According to historians, when Cardinal Tommaso Ruffo banned Vivaldi from Ferrara, it effectively meant the cancellation of the scheduled 1739 Carnival production of his “Il Farnace,” which had already enjoyed success in Italy and beyond. Ruffo’s reason? Vivaldi, an ordained Catholic priest, had stopped celebrating Mass and was said to be in a relationship with one of his singers, Anna Giro.
In this Dec. 29, 2021, photo provided by the Fondazione Teatro Comunale di Ferrara, singers perform in Antonio Vivaldi’s “Il Farnace” in Ferrara, Italy. The Catholic Church and the city of Ferrara are making their peace with Vivaldi nearly 300 years after the city’s archbishop canceled the staging of one of his operas, sending the famed Baroque composer into debt for his final years in exile.

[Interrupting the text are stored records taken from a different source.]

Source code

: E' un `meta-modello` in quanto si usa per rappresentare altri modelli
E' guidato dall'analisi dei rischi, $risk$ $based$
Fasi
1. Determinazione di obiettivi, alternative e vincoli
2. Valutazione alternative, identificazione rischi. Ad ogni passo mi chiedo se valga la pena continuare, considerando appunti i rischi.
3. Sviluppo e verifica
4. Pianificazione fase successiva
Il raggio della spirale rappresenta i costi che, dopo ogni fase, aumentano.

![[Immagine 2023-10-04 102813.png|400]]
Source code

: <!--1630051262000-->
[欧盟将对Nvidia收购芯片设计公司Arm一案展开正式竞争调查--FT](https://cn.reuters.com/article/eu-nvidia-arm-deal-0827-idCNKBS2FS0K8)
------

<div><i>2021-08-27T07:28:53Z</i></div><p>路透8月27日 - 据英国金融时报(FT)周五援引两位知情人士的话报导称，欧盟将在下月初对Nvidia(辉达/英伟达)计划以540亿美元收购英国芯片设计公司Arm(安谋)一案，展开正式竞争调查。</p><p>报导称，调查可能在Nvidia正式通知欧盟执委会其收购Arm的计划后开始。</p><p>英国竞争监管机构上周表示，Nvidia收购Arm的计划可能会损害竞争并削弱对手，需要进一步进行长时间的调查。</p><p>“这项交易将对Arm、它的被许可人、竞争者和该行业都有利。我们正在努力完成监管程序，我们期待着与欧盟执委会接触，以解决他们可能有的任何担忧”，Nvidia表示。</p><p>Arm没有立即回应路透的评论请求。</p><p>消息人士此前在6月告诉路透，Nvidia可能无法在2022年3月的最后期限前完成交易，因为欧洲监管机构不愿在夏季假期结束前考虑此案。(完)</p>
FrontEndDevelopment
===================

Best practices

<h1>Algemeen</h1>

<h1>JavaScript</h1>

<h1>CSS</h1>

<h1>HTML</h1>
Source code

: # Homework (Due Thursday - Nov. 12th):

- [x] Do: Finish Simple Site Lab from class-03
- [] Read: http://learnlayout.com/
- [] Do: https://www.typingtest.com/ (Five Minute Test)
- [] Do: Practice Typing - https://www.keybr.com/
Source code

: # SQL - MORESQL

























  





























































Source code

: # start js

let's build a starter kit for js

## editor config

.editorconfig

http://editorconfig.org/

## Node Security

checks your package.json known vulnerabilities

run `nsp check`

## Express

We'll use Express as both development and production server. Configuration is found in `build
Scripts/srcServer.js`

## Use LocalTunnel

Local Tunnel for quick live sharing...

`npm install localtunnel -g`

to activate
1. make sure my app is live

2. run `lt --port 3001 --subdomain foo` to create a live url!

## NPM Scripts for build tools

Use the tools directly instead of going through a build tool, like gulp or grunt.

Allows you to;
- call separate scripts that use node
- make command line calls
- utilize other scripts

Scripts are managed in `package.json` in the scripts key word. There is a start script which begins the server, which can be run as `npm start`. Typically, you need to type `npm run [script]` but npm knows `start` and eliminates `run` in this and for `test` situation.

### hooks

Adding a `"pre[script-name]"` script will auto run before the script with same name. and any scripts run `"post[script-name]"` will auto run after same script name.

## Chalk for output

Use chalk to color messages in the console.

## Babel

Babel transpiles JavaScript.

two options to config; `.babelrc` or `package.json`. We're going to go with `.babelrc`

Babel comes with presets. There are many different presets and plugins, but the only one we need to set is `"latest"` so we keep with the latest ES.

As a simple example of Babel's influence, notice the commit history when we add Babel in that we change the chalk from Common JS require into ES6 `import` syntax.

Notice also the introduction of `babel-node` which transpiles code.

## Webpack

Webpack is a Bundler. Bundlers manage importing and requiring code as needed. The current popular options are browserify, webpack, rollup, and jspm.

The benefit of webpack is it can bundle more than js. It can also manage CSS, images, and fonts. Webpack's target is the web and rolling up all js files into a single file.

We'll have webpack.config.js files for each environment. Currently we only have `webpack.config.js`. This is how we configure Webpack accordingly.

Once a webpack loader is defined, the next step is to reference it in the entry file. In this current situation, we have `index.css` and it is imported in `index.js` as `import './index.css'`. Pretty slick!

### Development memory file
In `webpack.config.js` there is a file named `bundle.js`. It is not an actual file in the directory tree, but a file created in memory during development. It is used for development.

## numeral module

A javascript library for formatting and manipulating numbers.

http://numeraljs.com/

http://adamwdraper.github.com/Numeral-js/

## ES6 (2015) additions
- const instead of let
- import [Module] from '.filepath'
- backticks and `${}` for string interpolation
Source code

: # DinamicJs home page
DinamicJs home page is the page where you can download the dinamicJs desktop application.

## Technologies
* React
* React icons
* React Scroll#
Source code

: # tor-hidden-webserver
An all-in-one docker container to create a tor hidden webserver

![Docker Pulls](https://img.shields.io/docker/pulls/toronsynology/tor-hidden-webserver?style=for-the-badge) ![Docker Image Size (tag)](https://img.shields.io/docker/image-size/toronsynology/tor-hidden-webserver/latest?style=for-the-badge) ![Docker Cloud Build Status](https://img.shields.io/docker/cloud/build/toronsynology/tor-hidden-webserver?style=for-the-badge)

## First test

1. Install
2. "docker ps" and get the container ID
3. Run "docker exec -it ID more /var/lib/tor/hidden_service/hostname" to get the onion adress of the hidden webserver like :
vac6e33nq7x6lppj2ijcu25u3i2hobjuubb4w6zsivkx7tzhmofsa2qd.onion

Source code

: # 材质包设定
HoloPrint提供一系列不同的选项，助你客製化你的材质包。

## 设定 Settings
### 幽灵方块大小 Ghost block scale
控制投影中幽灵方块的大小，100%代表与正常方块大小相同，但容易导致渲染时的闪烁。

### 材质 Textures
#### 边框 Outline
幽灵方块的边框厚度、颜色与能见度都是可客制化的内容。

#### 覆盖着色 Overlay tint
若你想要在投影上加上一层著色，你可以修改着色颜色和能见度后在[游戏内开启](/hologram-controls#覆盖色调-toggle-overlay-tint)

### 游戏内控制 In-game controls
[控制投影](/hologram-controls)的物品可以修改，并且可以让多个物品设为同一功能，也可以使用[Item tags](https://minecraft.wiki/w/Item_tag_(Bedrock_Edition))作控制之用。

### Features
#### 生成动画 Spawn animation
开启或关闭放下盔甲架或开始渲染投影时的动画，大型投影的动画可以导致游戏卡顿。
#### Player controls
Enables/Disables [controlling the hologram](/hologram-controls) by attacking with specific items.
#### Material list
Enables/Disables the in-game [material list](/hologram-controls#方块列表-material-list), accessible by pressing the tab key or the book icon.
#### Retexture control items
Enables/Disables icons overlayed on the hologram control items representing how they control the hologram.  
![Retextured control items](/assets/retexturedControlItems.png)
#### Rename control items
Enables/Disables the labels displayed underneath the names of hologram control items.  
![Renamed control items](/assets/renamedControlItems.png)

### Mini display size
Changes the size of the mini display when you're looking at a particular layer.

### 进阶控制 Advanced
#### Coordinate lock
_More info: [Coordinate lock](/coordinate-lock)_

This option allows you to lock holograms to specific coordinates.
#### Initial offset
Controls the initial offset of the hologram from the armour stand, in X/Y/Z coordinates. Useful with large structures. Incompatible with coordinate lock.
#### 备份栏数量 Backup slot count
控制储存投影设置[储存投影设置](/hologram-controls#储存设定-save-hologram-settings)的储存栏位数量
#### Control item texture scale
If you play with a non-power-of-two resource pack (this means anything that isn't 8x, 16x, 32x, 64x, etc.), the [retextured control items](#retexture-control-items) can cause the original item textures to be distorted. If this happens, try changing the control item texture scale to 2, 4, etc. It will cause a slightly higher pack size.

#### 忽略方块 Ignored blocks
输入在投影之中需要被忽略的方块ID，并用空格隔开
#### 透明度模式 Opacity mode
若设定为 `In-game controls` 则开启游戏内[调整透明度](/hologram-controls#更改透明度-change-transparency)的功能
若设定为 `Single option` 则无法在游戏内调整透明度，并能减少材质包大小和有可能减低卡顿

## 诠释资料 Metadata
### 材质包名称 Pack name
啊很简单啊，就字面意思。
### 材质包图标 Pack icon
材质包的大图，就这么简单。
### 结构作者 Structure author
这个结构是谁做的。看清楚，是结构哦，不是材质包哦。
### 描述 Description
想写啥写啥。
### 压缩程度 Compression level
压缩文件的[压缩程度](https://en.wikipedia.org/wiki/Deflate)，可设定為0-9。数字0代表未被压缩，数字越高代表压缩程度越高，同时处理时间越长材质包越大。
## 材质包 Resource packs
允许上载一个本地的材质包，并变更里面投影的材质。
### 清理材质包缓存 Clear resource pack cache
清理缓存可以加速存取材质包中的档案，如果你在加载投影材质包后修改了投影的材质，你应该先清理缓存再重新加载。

The decision was hailed by the theater’s artistic director Marcello Corvino as a “marvelous gesture” that helps heal the past and highlight one of Vivaldi’s lesser-known works. (Credit: Marco Caselli Nirmal/Fondazione Teatro Comunale di Ferrara via AP.)
In reality, Vivaldi didn’t celebrate Mass because he had long suffered from respiratory problems, and his relationship with Giro was like that of any of a composer with his lead singer, Corvino said.
The cancellation proved financially disastrous for Vivaldi, Corvino said, since he had paid for the production himself ahead of time and was already experiencing a period of decline as his instrumental works had fallen out of favor.
Vivaldi went into debt and died in 1741 in Vienna. Only after his manuscripts were rediscovered did he earn posthumous fame for “The Four Seasons” and other concertos.
“It’s almost a vindication, a belated tribute that the city of Ferrara is offering Vivaldi,” said Federico Maria Sardelli, who is conducting the opera and wrote a book on Vivaldi’s decline, “L’Affare Vivaldi,” which chronicles his final years.
Sardelli says that after Cardinal Ruffo prohibited the Venetian composer from stepping foot in Ferrara, Vivaldi initially tried to score the production from afar, writing down explicit stage directions as well as expressive and interpretative notations that he normally would have given his singers in person.
Those notations remain in the manuscript prepared for the Ferrara production, which was never staged. Those notations provided guidance for the opera opening Thursday for a two-night run, Sardelli said in a promotional video.
“We have this treasure, this score, which is a mirror of Vivaldi’s process,” he said. “He wrote incredible things that no Baroque composer ever wrote in a score because they would say it in person. We have the fortune of having the voice of Vivaldi written down on this score.”